[Items from a dataset]
"""
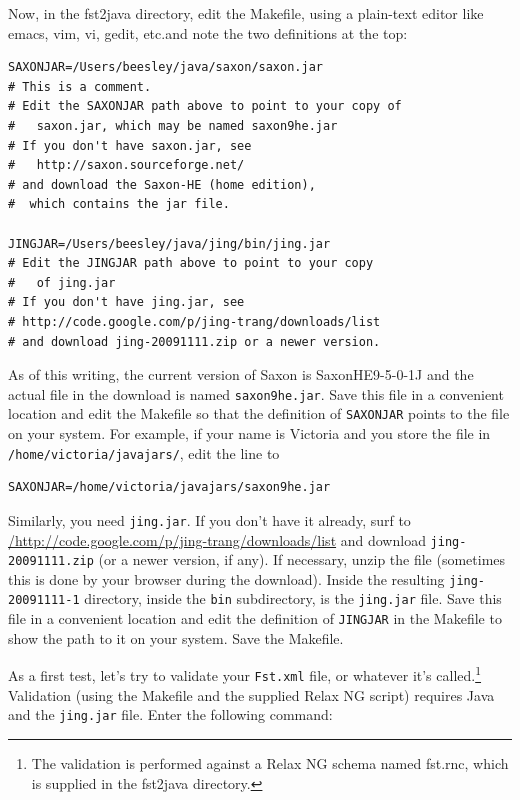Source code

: Now, in the fst2java directory, edit the Makefile, using a plain-text editor like emacs, vim, vi, gedit, etc.\@ and note the two definitions at the top:

\begin{Verbatim}
SAXONJAR=/Users/beesley/java/saxon/saxon.jar
# This is a comment.
# Edit the SAXONJAR path above to point to your copy of 
#   saxon.jar, which may be named saxon9he.jar
# If you don't have saxon.jar, see 
# 	http://saxon.sourceforge.net/
# and download the Saxon-HE (home edition), 
#  which contains the jar file.

JINGJAR=/Users/beesley/java/jing/bin/jing.jar
# Edit the JINGJAR path above to point to your copy 
#	of jing.jar
# If you don't have jing.jar, see 
# http://code.google.com/p/jing-trang/downloads/list
# and download jing-20091111.zip or a newer version.
\end{Verbatim}

\noindent
As of this writing, the current version of Saxon is SaxonHE9-5-0-1J and the actual  file in the download is
named \texttt{saxon9he.jar}.  Save this  file in a convenient location and edit the Makefile so that the definition of
\texttt{SAXONJAR} points to the  file on your system.  For example, if your name is Victoria and you store the  file in
\texttt{/home/victoria/javajars/}, edit the line to

\begin{Verbatim}
SAXONJAR=/home/victoria/javajars/saxon9he.jar
\end{Verbatim}

Similarly, you need \texttt{jing.jar}.  If you don't have it already, surf to \url{/http://code.google.com/p/jing-trang/downloads/list} and
download \texttt{jing-20091111.zip} (or a newer version, if any).  If necessary, unzip the file (sometimes this is done by
your browser during the download).  Inside the resulting \texttt{jing-20091111-1} directory, inside the \texttt{bin}
subdirectory, is the \texttt{jing.jar} file.  Save this file in a
convenient location and edit the definition of \texttt{JINGJAR} in
the Makefile to show the path to it on your system.  Save the Makefile.

As a first test, let's try to validate your \texttt{Fst.xml} file, or whatever it's called.\footnote{The validation is
performed against a Relax NG schema named fst.rnc, which is supplied in the fst2java
directory.}  Validation (using the Makefile and the supplied Relax NG script) requires Java and the
\texttt{jing.jar} file.  Enter the following command:

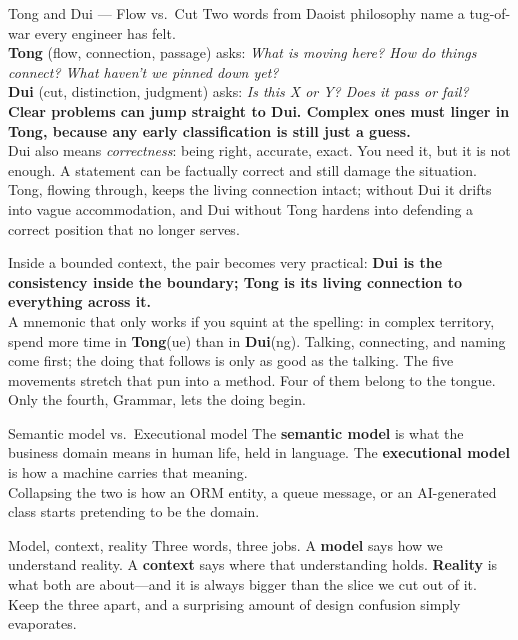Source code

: \documentclass[10pt,a4paper]{article}
\newcounter{movement}
\begin{document}
\begin{lens}{Tong and Dui — Flow vs.\ Cut}
Two words from Daoist philosophy name a tug-of-war every engineer has felt.\\

\textbf{Tong} (flow, connection, passage) asks: \emph{What is moving here? How do things connect? What haven't we pinned down yet?}\\

\textbf{Dui} (cut, distinction, judgment) asks: \emph{Is this X or Y? Does it pass or fail?}\\

\textbf{Clear problems can jump straight to Dui. Complex ones must linger in Tong, because any early classification is still just a guess.}\\

Dui also means \emph{correctness}: being right, accurate, exact. You need it, but it is not enough. A statement can be factually correct and still damage the situation. Tong, flowing through, keeps the living connection intact; without Dui it drifts into vague accommodation, and Dui without Tong hardens into defending a correct position that no longer serves.

Inside a bounded context, the pair becomes very practical: \textbf{Dui is the consistency inside the boundary; Tong is its living connection to everything across it.}\\

A mnemonic that only works if you squint at the spelling: in complex territory, spend more time in \textbf{Tong}(ue) than in \textbf{Dui}(ng). Talking, connecting, and naming come first; the doing that follows is only as good as the talking. The five movements stretch that pun into a method. Four of them belong to the tongue. Only the fourth, Grammar, lets the doing begin.
\end{lens}

\begin{lens}{Semantic model vs.\ Executional model}
The \textbf{semantic model} is what the business domain means in human life, held in language. The \textbf{executional model} is how a machine carries that meaning.\\

Collapsing the two is how an ORM entity, a queue message, or an AI-generated class starts pretending to be the domain.
\end{lens}

\begin{lens}{Model, context, reality}
Three words, three jobs. A \textbf{model} says how we understand reality. A \textbf{context} says where that understanding holds. \textbf{Reality} is what both are about—and it is always bigger than the slice we cut out of it.\\

Keep the three apart, and a surprising amount of design confusion simply evaporates.
\end{lens}
\end{document}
"""
= EXERCISE BRIEF =
Please reproduce, exactly as they appear above, the lines from the line containing "(flow, connection, passage)" up to and including the line containing "Inside a bounded".

= SOLUTION TO THE EXERCISE =
\textbf{Tong} (flow, connection, passage) asks: \emph{What is moving here? How do things connect? What haven't we pinned down yet?}\\

\textbf{Dui} (cut, distinction, judgment) asks: \emph{Is this X or Y? Does it pass or fail?}\\

\textbf{Clear problems can jump straight to Dui. Complex ones must linger in Tong, because any early classification is still just a guess.}\\

Dui also means \emph{correctness}: being right, accurate, exact. You need it, but it is not enough. A statement can be factually correct and still damage the situation. Tong, flowing through, keeps the living connection intact; without Dui it drifts into vague accommodation, and Dui without Tong hardens into defending a correct position that no longer serves.

Inside a bounded context, the pair becomes very practical: \textbf{Dui is the consistency inside the boundary; Tong is its living connection to everything across it.}\\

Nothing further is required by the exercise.